Cell phone coupons, websites proliferate

By Jerri Stroud

Starting next month, St. Louis cell phone users can get a free Hardees Chili Cheese Thickburger or breakfast burrito when they buy another and redeem a coupon on their phones.

The offer is the first by a fast-food restaurant on a service called Cellfire, developed by Brent Dusing, an entrepreneur from Missouri who grew up in Poplar Bluff and Springfield. To get the free items, customers show the coupon image on their phones to cashiers.

Cellfire is among a growing number of applications that use the data capabilities built into the phone. They range from music, games and mobile television to programs that use Global Positioning System navigation to find the closest gas station with the cheapest gas.

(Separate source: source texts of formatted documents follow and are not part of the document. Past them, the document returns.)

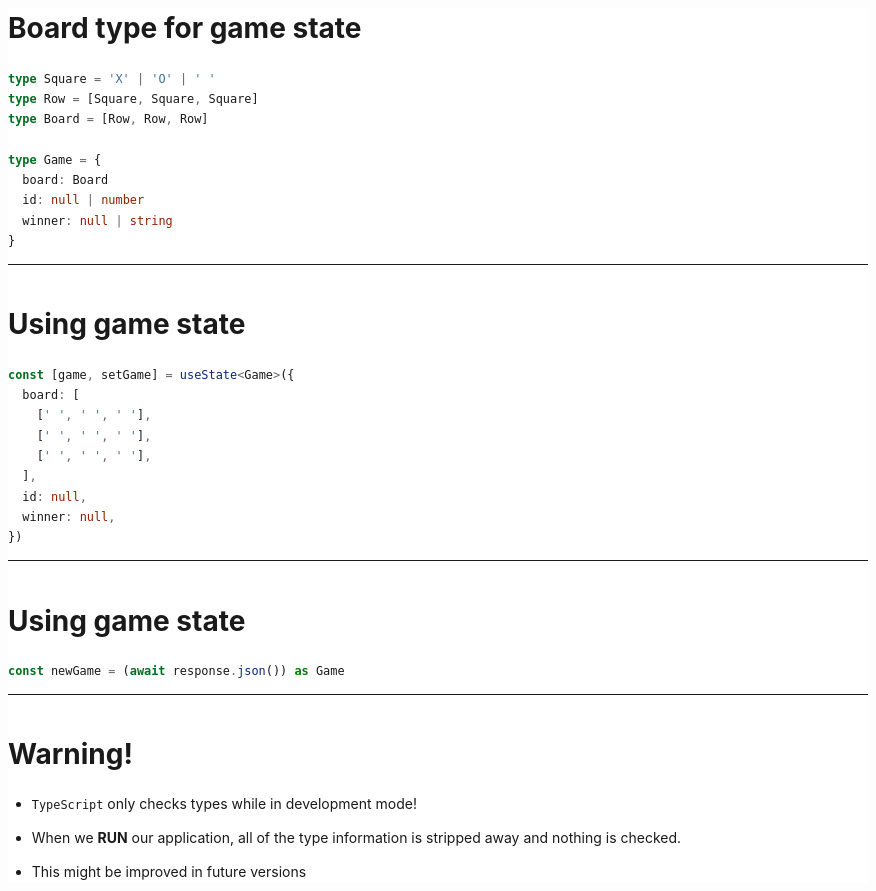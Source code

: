 
# Board type for game state

```typescript
type Square = 'X' | 'O' | ' '
type Row = [Square, Square, Square]
type Board = [Row, Row, Row]

type Game = {
  board: Board
  id: null | number
  winner: null | string
}
```

---

# Using game state

```typescript
const [game, setGame] = useState<Game>({
  board: [
    [' ', ' ', ' '],
    [' ', ' ', ' '],
    [' ', ' ', ' '],
  ],
  id: null,
  winner: null,
})
```

---

# Using game state

```typescript
const newGame = (await response.json()) as Game
```

---

# Warning!

- `TypeScript` only checks types while in development mode!

- When we **RUN** our application, all of the type information is stripped away and nothing is checked.
- This might be improved in future versions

Dusing said Cellfire builds on the idea that a cell phone is like a tiny computer that people carry wherever they go. Customers who opt in to Cellfire download an application and receive offers based on their location or interests.

"Our thinking was along the lines of, 'People like to save money, but they don't like to carry around pieces of paper,'" he said. Cellfire allows customers to opt in to offers they'd like to use that are available nearby.

In a similar vein, Yellowpages.com, an AT&T company, just launched a "send-to-mobile" feature that allows customers to look up businesses on its website and send their numbers to a cell phone for use on the go. The numbers are sent as text messages that customers can scroll through as needed.

Google, Yahoo and MySpace have launched mobile versions of their websites. To keep up, some mobile Web companies have launched Internet versions of applications developed for phones.

Lee Hancock, chief executive of Go2 of Irvine, Calif., said his company has been providing directions, local listings and other information through cell phones for years, but now will have an Internet presence.

More than a million people use Go2 every month to find restaurants, apartments, movie theaters, stores and even golf courses, Hancock said. Go2 sites like Go2Golf get about 20 million page views per month.

Go2 services on phones are free because they're supported by advertisers, who pay to get priority for their listings. Hancock said customers don't seem to mind the ads if they're getting the information they're seeking.

AlphaTrade.com, based on Vancouver, British Columbia, an online supplier of stock quotes, recently began a daily mobile phone contest for predicting the closing of the Dow Jones industrial average, said Penny Perfect, the company's president.

Customers send a text message with their guess every day before 1 p.m. Each guess costs 99 cents, and entrants have a chance to win $2,000.

Perfect said the point of the game is to stimulate interest in the stock market. "We're all about making [the financial business] more interesting and more fun," she said.